» **Directions**: The following data has a line with "- Merge the branch to the master branch." and a line with "## 2.3. Markdown". Write out exactly those lines and all the lines between them.

» **Data records**:
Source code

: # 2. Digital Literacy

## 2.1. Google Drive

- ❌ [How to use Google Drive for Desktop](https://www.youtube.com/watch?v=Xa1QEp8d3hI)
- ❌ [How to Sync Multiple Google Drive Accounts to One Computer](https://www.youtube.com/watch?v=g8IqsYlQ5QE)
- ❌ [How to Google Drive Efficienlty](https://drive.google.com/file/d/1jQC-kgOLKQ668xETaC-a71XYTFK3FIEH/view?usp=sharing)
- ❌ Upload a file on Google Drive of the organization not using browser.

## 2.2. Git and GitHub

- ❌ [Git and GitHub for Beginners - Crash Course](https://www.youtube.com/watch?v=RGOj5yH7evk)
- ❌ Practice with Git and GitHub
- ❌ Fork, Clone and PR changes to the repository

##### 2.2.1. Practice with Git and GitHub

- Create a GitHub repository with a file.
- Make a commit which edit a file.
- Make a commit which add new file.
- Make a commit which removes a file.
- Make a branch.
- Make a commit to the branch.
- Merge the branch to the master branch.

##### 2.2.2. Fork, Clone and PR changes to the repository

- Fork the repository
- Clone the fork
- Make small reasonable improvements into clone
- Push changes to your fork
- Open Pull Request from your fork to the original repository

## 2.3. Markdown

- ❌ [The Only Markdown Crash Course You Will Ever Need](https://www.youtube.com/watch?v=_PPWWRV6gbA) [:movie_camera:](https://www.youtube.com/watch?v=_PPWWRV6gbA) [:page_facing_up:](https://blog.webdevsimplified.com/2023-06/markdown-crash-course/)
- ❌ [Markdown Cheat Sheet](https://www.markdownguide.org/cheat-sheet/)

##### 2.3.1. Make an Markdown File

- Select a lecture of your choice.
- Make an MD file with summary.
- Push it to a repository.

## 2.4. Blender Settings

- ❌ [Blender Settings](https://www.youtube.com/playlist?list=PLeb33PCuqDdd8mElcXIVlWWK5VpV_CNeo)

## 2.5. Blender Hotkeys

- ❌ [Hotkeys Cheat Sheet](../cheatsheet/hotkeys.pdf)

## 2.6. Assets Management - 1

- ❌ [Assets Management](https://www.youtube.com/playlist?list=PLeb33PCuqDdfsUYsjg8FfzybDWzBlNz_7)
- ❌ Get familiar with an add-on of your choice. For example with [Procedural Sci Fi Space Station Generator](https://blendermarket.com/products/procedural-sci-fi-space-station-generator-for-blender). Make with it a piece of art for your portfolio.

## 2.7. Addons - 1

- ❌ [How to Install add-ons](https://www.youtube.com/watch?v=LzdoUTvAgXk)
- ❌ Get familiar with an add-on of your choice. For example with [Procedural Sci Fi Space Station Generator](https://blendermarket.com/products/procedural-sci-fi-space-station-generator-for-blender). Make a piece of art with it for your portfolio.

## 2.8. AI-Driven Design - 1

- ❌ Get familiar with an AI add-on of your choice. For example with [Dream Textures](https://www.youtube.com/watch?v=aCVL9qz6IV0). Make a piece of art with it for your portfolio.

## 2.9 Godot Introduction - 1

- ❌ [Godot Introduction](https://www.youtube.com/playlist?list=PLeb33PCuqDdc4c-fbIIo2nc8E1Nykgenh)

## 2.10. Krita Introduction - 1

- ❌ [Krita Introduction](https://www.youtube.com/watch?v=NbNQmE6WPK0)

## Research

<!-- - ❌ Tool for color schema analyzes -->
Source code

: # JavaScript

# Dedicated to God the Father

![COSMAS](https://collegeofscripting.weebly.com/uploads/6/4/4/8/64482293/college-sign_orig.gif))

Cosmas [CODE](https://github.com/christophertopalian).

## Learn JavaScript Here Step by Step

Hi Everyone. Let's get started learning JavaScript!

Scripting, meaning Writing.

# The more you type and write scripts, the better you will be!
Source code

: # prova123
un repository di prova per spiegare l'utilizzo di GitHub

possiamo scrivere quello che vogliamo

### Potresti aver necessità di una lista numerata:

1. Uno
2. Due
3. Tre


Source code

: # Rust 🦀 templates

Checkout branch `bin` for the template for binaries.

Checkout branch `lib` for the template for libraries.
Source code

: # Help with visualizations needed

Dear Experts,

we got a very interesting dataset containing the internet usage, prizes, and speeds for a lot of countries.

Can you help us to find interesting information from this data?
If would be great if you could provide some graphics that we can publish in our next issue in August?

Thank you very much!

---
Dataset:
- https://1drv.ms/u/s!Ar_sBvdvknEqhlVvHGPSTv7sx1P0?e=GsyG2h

» **Problem solution**:
- Merge the branch to the master branch.

##### 2.2.2. Fork, Clone and PR changes to the repository

- Fork the repository
- Clone the fork
- Make small reasonable improvements into clone
- Push changes to your fork
- Open Pull Request from your fork to the original repository

## 2.3. Markdown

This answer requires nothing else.